_Exercise requirements_
Which lines of the entries contain the word "only"? Please list them.

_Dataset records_
◆ ◆ ◆ ◆ ◆

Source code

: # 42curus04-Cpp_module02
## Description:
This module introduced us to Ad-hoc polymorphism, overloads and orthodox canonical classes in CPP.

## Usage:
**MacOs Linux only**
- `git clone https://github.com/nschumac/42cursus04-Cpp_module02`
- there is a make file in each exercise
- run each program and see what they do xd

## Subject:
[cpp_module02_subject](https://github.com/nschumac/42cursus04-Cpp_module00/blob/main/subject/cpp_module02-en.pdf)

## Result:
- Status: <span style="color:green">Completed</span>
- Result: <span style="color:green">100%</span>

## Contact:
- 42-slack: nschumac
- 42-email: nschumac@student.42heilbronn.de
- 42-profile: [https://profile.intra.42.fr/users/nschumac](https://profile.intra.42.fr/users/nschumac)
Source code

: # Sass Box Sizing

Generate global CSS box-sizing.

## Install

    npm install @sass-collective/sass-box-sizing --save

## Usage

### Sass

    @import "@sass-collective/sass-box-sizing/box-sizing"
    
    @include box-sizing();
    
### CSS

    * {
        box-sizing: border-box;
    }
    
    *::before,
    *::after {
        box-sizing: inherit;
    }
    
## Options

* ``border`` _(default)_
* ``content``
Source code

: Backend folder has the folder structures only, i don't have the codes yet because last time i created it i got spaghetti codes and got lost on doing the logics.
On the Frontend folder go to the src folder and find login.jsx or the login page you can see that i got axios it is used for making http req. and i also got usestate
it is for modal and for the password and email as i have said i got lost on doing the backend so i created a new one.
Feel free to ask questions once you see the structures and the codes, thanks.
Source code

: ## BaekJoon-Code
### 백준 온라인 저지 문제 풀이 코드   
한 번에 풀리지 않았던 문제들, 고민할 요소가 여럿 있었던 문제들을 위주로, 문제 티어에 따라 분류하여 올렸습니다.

◆ ◆ ◆ ◆ ◆

_Solution for this exercise_
**MacOs Linux only**
: Backend folder has the folder structures only, i don't have the codes yet because last time i created it i got spaghetti codes and got lost on doing the logics.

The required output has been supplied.